Stefan : Bracelli est un concept inventé par Moondog et qui remonte aux années 50. Bratsche est le mot allemand pour la viole et celli est le pluriel de violoncelle en italien. Donc la musique était écrite pour un quintet composé de deux violes et deux violoncelles et d’une double basse. Et les percussions bien sûr ! Si vous connaissiez bien la musique de Moondog, vous pouvez déjà trouver les premiers essais de ce concept enregistré sur l’album sorti sur Epic en 1953 : « Moondog and his friends ». Il y avait deux morceaux très originaux sur la face B de l’album. Il y avait de très belles parties musicales de viole et de violoncelle avec un incroyable accompagnement de percussions exotiques.
Plus tard, lorsqu’il est arrivé en Suède, il m’a présenté le livre complet, le programme complet pour son quartet (plus la double basse). Il voulait que nous enregistrions un album avec de la musique Bracelli. Donc, le premier enregistrement de cette musique a été réalisé à Stockholm avec un quintet à corde jouant de ces instruments pendant que je faisais des percussions (trimbas et dragon’s teeth). Je dois rajouter que Moondog n’aimait pas trop le violon. Il préférait les registres graves comme la double basse, le violoncelle et la viole. Le violon était trop haut dans la portée. Il n’aimait pas trop ça. Moondog avait l’oreille absolue et très sensible. Il n’aimait pas les vibratos ! Et tous les violonistes pratiquaient le vibrato.
La musique de Moondog est censée être jouée avec une seule note, et avec un rythme régulier. Dans sa musique, on ne trouve que très rarement de ritardando (Ndlr : ralentissement progressif de la mesure) et absolument aucun rubato (Ndlr: accélération de certaines notes de la mélodie et ralentissement de certaines autres pour casser la rigueur de la mesure). Sa musique est écrite, il n’y a aucune place pour l’improvisation à part dans les parties de percussions. Plus je joue un morceau, moins j’improvise sur le trimba, cela devient de plus en plus un motif planifié, suivant la musique. La trimba ne donne pas simplement le temps. Dans la musique de Moondog, la percussion est essentielle. Écoutez l’album Madrigal sur Columbia (1971) !

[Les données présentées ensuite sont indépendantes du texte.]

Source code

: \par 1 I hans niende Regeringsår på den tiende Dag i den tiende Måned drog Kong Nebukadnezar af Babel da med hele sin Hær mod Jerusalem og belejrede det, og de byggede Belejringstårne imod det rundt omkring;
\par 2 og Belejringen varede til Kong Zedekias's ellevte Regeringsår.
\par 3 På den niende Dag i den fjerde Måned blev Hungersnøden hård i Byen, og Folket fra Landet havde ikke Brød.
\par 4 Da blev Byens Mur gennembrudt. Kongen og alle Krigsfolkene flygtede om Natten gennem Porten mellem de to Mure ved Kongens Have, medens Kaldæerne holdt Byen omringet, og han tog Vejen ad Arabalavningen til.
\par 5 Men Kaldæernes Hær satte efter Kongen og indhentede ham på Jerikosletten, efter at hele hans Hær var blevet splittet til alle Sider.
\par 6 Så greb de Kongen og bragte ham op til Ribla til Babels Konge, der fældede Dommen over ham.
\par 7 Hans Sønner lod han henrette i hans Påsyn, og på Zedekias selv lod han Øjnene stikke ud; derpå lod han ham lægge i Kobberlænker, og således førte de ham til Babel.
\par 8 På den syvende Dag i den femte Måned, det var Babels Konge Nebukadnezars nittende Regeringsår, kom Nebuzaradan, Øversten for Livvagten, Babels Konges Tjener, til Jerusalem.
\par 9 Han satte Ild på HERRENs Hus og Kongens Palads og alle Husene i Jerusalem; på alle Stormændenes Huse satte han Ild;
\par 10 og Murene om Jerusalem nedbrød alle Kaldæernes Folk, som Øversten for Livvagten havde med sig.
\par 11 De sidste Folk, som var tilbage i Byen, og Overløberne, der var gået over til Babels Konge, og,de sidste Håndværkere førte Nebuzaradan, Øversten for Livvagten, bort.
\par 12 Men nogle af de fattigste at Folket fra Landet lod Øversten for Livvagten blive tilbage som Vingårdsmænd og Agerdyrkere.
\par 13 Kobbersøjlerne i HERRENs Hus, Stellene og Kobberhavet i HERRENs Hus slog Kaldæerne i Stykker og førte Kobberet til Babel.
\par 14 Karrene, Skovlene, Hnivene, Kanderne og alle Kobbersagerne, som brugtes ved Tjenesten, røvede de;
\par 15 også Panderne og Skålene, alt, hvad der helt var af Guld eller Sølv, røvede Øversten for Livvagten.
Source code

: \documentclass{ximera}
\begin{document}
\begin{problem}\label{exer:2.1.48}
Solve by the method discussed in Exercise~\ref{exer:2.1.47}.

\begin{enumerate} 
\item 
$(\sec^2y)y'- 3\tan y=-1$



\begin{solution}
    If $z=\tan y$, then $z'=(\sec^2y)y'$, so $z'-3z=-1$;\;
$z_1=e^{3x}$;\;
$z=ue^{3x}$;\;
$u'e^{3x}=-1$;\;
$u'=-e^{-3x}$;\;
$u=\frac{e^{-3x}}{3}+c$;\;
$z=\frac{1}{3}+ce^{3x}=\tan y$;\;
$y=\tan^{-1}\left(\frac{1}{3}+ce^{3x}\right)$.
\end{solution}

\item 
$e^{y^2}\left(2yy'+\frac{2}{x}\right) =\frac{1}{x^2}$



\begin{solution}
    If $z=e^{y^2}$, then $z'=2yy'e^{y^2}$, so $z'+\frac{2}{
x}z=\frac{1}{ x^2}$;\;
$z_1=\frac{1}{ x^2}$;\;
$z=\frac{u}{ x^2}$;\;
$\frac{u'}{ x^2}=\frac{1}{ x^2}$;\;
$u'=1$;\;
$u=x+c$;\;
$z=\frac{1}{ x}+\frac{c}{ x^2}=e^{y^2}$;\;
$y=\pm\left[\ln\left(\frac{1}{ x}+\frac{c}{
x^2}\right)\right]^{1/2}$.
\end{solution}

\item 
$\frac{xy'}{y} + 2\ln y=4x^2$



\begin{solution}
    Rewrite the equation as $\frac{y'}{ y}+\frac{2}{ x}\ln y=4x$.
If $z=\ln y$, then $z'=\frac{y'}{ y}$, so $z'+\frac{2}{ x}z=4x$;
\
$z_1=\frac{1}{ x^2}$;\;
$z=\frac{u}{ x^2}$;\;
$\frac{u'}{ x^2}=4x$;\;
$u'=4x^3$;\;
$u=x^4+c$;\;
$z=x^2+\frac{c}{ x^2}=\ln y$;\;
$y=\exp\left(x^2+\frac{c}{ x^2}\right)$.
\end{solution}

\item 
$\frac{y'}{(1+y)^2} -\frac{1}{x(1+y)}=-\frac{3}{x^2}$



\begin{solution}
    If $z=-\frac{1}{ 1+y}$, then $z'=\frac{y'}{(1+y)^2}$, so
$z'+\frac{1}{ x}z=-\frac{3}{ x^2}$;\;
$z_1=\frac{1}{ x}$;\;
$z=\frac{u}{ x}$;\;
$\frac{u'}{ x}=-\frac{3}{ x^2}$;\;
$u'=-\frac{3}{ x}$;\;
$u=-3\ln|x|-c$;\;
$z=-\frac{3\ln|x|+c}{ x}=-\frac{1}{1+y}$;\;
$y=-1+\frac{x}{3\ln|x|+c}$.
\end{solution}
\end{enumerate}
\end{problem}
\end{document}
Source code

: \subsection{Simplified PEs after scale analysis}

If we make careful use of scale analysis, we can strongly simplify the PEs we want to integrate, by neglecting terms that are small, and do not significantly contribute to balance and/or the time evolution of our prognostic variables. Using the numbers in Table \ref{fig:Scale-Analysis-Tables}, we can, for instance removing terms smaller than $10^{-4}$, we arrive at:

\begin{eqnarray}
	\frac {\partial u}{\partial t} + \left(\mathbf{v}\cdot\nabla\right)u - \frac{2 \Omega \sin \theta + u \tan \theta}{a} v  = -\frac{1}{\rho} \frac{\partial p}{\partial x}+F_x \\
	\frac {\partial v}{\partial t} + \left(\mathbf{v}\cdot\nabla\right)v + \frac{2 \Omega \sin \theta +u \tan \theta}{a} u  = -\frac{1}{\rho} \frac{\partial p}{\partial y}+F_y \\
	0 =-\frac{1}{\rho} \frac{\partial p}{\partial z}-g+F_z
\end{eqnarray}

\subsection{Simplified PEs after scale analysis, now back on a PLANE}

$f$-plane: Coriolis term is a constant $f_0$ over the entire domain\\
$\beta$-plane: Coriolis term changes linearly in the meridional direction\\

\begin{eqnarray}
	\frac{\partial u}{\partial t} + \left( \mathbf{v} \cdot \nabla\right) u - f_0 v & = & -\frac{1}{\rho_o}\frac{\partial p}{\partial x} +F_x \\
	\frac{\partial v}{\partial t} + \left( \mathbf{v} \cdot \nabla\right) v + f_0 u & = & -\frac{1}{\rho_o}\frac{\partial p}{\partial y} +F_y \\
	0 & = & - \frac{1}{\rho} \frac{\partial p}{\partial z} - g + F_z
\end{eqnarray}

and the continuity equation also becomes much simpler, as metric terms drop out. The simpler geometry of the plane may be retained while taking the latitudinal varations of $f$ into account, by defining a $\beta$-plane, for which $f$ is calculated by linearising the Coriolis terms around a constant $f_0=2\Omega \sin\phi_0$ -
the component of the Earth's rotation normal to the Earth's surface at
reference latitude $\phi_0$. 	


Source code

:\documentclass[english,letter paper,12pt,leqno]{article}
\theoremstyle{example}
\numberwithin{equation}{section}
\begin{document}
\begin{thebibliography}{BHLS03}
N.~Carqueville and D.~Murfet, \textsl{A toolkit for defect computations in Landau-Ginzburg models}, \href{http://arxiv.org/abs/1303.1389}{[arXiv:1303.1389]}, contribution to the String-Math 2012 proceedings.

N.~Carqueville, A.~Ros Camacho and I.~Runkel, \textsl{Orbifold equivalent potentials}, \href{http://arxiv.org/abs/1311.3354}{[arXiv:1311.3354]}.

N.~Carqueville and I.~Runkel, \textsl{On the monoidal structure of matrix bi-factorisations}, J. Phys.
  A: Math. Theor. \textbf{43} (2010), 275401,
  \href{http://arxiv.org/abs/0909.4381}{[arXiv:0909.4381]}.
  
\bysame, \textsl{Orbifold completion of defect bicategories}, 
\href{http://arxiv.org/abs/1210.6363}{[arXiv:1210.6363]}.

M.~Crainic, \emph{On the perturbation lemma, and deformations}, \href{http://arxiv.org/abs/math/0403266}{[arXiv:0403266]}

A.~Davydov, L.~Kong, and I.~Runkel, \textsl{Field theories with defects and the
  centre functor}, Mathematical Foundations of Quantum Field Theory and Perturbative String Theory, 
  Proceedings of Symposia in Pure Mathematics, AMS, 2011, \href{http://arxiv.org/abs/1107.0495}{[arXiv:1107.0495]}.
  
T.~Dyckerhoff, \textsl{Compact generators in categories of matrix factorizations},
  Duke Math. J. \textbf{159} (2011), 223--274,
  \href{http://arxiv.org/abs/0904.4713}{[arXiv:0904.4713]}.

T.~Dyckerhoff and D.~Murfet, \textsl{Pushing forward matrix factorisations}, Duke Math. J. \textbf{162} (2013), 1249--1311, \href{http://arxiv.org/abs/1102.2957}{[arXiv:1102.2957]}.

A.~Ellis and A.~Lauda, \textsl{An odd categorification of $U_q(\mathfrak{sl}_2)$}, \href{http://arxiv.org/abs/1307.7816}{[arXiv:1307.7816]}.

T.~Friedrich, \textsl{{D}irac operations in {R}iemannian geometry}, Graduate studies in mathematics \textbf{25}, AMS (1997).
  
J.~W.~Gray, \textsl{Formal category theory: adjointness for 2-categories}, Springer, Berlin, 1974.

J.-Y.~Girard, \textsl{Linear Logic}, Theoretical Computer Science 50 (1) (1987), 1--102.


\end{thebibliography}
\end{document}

Comme Moondog faisait lui-même toutes les percussions, les parties de batterie n’ont jamais été écrites sur partition. Ou très rarement. Après la mort de Moondog, il y a eu le deuxième concept Bracelli à Bochum en Allemagne en 2001. Un violoncelliste de l’orchestre symphonique de Bochum a réuni des musiciens et nous avons fait une série de concerts, en 2004 nous avons enregistré un CD « Moondog und Bracelli ». Ce fut le deuxième enregistrement de musique « Bracelli » et le premier sans Moondog. Je réalisais toutes les percussions avec le trimba.
Minisym : Aujourd’hui, tu es le principal représentant des procédés musicaux employés par Moondog en ce qui concerne l’utilisation du trimba. Qu’est-ce que cela représente pour toi ?
Stefan : En fait pour moi, tout a commencé quand je l’ai rencontré en 1980. À cette époque, il était souvent en Suède. Mon principal intérêt, je pense, était de découvrir qui était vraiment Moondog, l’homme comme le compositeur, voir au-delà de son image. Plus tard j’ai compris qu’il était en tout point identique à cette image. Il a même signé ses origi-naux en braille Art of the Canon par “Moondog”, non pas par “Louis T. Hardin”. De plus, j’étais aussi très curieux de cet instrument de percussion, le trimba. C’est Moondog qui m’a appris à jouer du trimba. Il m’a appris les secrets pour en jouer et depuis que je travaille, je connais la musique de Moondog, je dois le dire, j’en sais plus que n’importe quel musicien ou chef d’orchestre sur la façon dont la musique et les compositions de Moondog doivent sonner ! C’est pourquoi j’essaye de conserver cette musique aussi proche des intentions de Moondog. Bien sûr, je ne suis pas Moondog. J’imprime mes propres empreintes sur ma musique. C’est inévitable, on est tous des individus dissemblables.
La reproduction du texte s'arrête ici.